Aqui, enquanto as legendas partidárias são usadas para barganhar tempo em programas de rádio e TV, nos EUA o americano só pode estar de um lado ou do outro. E é essa praticidade que falta em nosso país. Daí é possível ver Lula com Maluf e outros absurdos pulverizados localmente e regionalmente pelo Brasil afora, num esquema "Maria vai com as outras" onde a ideologia se rende ao oportunismo. Os políticos são capazes de mudar o que defendem durante uma vida para não desperdiçar a chance de estar ao lado de quem tem mais chances de ganhar.

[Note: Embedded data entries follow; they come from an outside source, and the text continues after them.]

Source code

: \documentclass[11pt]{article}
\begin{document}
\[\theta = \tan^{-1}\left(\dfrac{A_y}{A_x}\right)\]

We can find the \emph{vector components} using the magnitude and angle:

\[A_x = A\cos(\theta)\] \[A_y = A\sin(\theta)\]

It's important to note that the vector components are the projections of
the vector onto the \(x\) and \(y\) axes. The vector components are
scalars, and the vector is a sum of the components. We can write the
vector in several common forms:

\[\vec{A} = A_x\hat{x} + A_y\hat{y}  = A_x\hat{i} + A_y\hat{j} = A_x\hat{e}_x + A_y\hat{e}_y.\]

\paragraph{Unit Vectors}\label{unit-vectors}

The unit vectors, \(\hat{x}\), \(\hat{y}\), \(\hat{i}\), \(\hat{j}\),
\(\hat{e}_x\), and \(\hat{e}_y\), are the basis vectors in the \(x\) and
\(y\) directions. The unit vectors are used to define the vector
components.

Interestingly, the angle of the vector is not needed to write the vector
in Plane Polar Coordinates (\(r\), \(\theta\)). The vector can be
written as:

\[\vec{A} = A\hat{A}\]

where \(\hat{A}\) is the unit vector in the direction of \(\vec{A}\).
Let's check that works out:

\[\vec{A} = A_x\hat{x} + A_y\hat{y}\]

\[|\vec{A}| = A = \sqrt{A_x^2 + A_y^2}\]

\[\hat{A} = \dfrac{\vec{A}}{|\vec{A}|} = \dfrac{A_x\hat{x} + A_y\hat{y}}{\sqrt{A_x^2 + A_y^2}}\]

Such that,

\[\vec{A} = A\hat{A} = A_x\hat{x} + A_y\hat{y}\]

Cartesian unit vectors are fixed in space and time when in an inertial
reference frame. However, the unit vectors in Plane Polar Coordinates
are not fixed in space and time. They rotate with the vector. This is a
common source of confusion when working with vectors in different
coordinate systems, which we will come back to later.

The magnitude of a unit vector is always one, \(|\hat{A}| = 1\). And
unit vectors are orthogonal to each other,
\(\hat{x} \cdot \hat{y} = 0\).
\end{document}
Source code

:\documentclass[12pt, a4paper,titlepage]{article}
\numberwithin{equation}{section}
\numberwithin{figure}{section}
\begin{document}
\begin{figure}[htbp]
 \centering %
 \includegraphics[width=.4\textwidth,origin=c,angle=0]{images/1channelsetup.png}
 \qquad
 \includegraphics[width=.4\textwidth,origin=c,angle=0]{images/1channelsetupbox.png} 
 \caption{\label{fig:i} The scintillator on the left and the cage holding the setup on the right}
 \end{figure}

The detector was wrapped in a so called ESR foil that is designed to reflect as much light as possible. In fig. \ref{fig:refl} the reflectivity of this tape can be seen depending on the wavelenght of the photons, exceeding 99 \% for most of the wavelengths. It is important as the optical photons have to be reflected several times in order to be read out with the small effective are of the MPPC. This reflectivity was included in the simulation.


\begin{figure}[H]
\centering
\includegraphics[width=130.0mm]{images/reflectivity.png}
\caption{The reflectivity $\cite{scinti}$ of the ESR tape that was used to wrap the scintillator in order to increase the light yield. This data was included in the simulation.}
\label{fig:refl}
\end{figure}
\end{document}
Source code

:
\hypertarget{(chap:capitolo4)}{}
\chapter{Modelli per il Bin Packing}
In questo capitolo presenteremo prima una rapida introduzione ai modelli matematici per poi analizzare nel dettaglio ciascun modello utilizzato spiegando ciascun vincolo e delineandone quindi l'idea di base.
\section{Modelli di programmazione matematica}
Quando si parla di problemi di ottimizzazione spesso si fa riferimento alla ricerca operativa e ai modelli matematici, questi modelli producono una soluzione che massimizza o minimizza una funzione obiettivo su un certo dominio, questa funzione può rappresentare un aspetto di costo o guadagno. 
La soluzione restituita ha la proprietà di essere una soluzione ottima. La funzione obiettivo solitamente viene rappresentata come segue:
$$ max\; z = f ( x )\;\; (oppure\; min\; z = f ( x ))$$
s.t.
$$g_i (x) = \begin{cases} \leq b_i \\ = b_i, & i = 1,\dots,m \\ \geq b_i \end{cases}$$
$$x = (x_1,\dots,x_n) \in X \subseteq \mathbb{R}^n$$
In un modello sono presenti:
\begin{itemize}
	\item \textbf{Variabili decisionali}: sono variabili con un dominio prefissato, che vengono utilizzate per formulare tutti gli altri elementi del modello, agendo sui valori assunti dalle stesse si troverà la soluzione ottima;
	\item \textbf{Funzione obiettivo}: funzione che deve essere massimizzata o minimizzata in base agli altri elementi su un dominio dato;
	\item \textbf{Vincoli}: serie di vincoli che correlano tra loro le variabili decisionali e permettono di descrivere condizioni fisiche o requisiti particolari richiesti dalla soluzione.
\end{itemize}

Nos EUA, o voto é opcional e aqui é obrigatório. No Brasil, votar em "branco" não significa insatisfação, mas desinformação. Votar "nulo" não significa um alerta, mas rebeldia. Por aqui não há transparência por conveniência. Às claras não há como embolsar o dinheiro público e não há como enganar na hora de votar.
E se faça a luz nessas eleições! E que possamos aprender com quem faz corretamente o dever de casa.